Anal lesions in HIV-positive patients are a difficult problem with early reports of poor healing and high rates of incontinence after surgery.102,103 Appropriate classification of these lesions is necessary for proper management. Benign anal fissures are narrow, usually located low in the anal canal and associated with a hypertonic anal sphincter. These must be differentiated from HIV-associated anal ulcers, which are typically broad-based, deep, or cavitating lesions associated with low anal sphincter tone.104 For the management of benign anal fissures, Viamonte and colleagues advocate conservative therapy followed by lateral internal sphincterotomy after failure of medical therapy. On the other hand, anal ulcers are much more difficult to treat, and these patients should undergo examination under anesthesia, cultures, biopsy, and wide debridement.104 Various other studies have reported sphincterotomy results for anal fissure in the HIV-positive population.
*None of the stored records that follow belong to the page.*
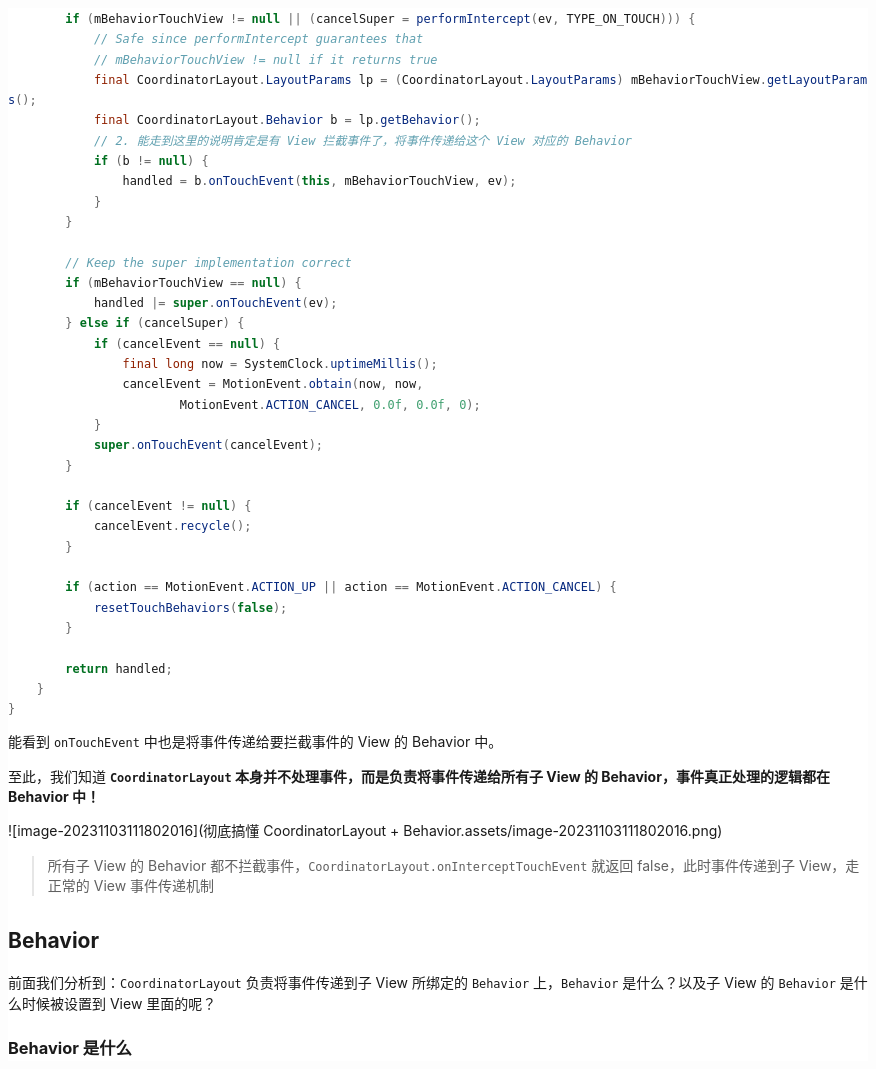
 ```java
        if (mBehaviorTouchView != null || (cancelSuper = performIntercept(ev, TYPE_ON_TOUCH))) {
            // Safe since performIntercept guarantees that
            // mBehaviorTouchView != null if it returns true
            final CoordinatorLayout.LayoutParams lp = (CoordinatorLayout.LayoutParams) mBehaviorTouchView.getLayoutParams();
            final CoordinatorLayout.Behavior b = lp.getBehavior();
            // 2. 能走到这里的说明肯定是有 View 拦截事件了，将事件传递给这个 View 对应的 Behavior
            if (b != null) {
                handled = b.onTouchEvent(this, mBehaviorTouchView, ev);
            }
        }

        // Keep the super implementation correct
        if (mBehaviorTouchView == null) {
            handled |= super.onTouchEvent(ev);
        } else if (cancelSuper) {
            if (cancelEvent == null) {
                final long now = SystemClock.uptimeMillis();
                cancelEvent = MotionEvent.obtain(now, now,
                        MotionEvent.ACTION_CANCEL, 0.0f, 0.0f, 0);
            }
            super.onTouchEvent(cancelEvent);
        }

        if (cancelEvent != null) {
            cancelEvent.recycle();
        }

        if (action == MotionEvent.ACTION_UP || action == MotionEvent.ACTION_CANCEL) {
            resetTouchBehaviors(false);
        }

        return handled;
    }
}
```

能看到 `onTouchEvent` 中也是将事件传递给要拦截事件的 View 的 Behavior 中。

至此，我们知道 **`CoordinatorLayout` 本身并不处理事件，而是负责将事件传递给所有子 View 的 Behavior，事件真正处理的逻辑都在 Behavior 中！**

![image-20231103111802016](彻底搞懂 CoordinatorLayout + Behavior.assets/image-20231103111802016.png)

> 所有子 View 的 Behavior 都不拦截事件，`CoordinatorLayout.onInterceptTouchEvent` 就返回 false，此时事件传递到子 View，走正常的 View 事件传递机制

## Behavior

前面我们分析到：`CoordinatorLayout` 负责将事件传递到子 View 所绑定的 `Behavior` 上，`Behavior` 是什么？以及子 View 的 `Behavior` 是什么时候被设置到 View 里面的呢？

### Behavior 是什么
However, these are mostly small series, without long-term follow-up, thus making if difficult to make any strong treatment recommendations.103,105 In addition, the incidence of anal lesions has not changed significantly since introduction of highly active retroviral therapy (HAART).106 Thus, anal fissure remains a difficult problem in the management of HIV-patients and should be approached cautiously, especially in a setting of advanced disease or baseline incontinence.

CONCLUSION

Anal fissure is a common problem. The pathophysiology is based on high sphincter pressures and management is generally aimed toward reducing anal pressures. Anal fissures can generally be treated with conservative management, but pharmacologic management with topical calcium channel blockers, topical nitrates, and botulinum toxin injection are reasonable options with minimal side effects and good cure rates. Lateral internal sphincterotomy remains the gold standard for definitive management of anal fissures, but comes with a risk of incontinence. Open or closed techniques can be used with similar healing and complication rates. Anal stretch should be abandoned in the management of anal fissure. Larger studies with longer follow-up are needed before recommendations can be made about various other treatment modalities for anal fissure. Particular attention must be paid to anterior anal fissures as they are typically associated with low anal pressures. These patients should undergo anorectal manometery testing preoperatively. Those patients with sphincter hypotonia who fail conservative management should undergo advancement anoplasty. Atypical anal fissures associated with Crohn's disease or HIV should be approached cautiously. However, recent data suggests that lateral internal sphincterotomy may be tolerated well in these patients when conservative management fails.